• [Supplied data]:

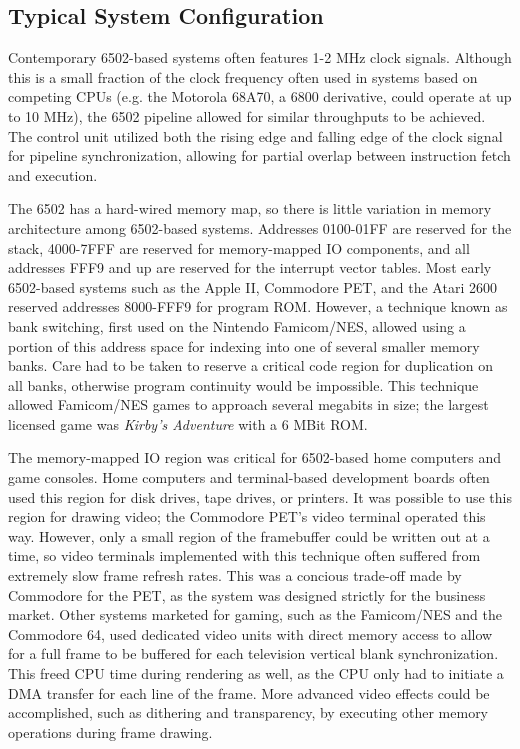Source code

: \documentclass[journal]{IEEEtran}
\begin{document}
\subsection{Typical System Configuration}

Contemporary 6502-based systems often features 1-2 MHz clock signals. Although
this is a small fraction of the clock frequency often used in systems based on
competing CPUs (e.g. the Motorola 68A70, a 6800 derivative, could operate at up
to 10 MHz), the 6502 pipeline allowed for similar throughputs to be achieved.
The control unit utilized both the rising edge and falling edge of the clock
signal for pipeline synchronization, allowing for partial overlap between
instruction fetch and execution.

The 6502 has a hard-wired memory map, so there is little variation in memory
architecture among 6502-based systems. Addresses 0100-01FF are reserved for the
stack, 4000-7FFF are reserved for memory-mapped IO components, and all addresses
FFF9 and up are reserved for the interrupt vector tables. Most early 6502-based
systems such as the Apple II, Commodore PET, and the Atari 2600 reserved
addresses 8000-FFF9 for program ROM. However, a technique known as bank
switching, first used on the Nintendo Famicom/NES, allowed using a portion of
this address space for indexing into one of several smaller memory banks. Care
had to be taken to reserve a critical code region for duplication on all banks,
otherwise program continuity would be impossible. This technique allowed
Famicom/NES games to approach several megabits in size; the largest licensed
game was \emph{Kirby's Adventure} with a 6 MBit ROM.

The memory-mapped IO region was critical for 6502-based home computers and game
consoles. Home computers and terminal-based development boards often used this
region for disk drives, tape drives, or printers. It was possible to use this
region for drawing video; the Commodore PET's video terminal operated this way.
However, only a small region of the framebuffer could be written out at a time,
so video terminals implemented with this technique often suffered from extremely
slow frame refresh rates. This was a concious trade-off made by Commodore for
the PET, as the system was designed strictly for the business market. Other
systems marketed for gaming, such as the Famicom/NES and the Commodore 64, used
dedicated video units with direct memory access to allow for a full frame to be
buffered for each television vertical blank synchronization. This freed CPU time
during rendering as well, as the CPU only had to initiate a DMA transfer for
each line of the frame. More advanced video effects could be accomplished, such
as dithering and transparency, by executing other memory operations during frame
drawing.
\end{document}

• [Aim of the exercise]:
Beginning at the line that holds "consoles. Home computers", copy every line through the end of the entries exactly as given, and only those lines.

• [Response below]:
consoles. Home computers and terminal-based development boards often used this
region for disk drives, tape drives, or printers. It was possible to use this
region for drawing video; the Commodore PET's video terminal operated this way.
However, only a small region of the framebuffer could be written out at a time,
so video terminals implemented with this technique often suffered from extremely
slow frame refresh rates. This was a concious trade-off made by Commodore for
the PET, as the system was designed strictly for the business market. Other
systems marketed for gaming, such as the Famicom/NES and the Commodore 64, used
dedicated video units with direct memory access to allow for a full frame to be
buffered for each television vertical blank synchronization. This freed CPU time
during rendering as well, as the CPU only had to initiate a DMA transfer for
each line of the frame. More advanced video effects could be accomplished, such
as dithering and transparency, by executing other memory operations during frame
drawing.
\end{document}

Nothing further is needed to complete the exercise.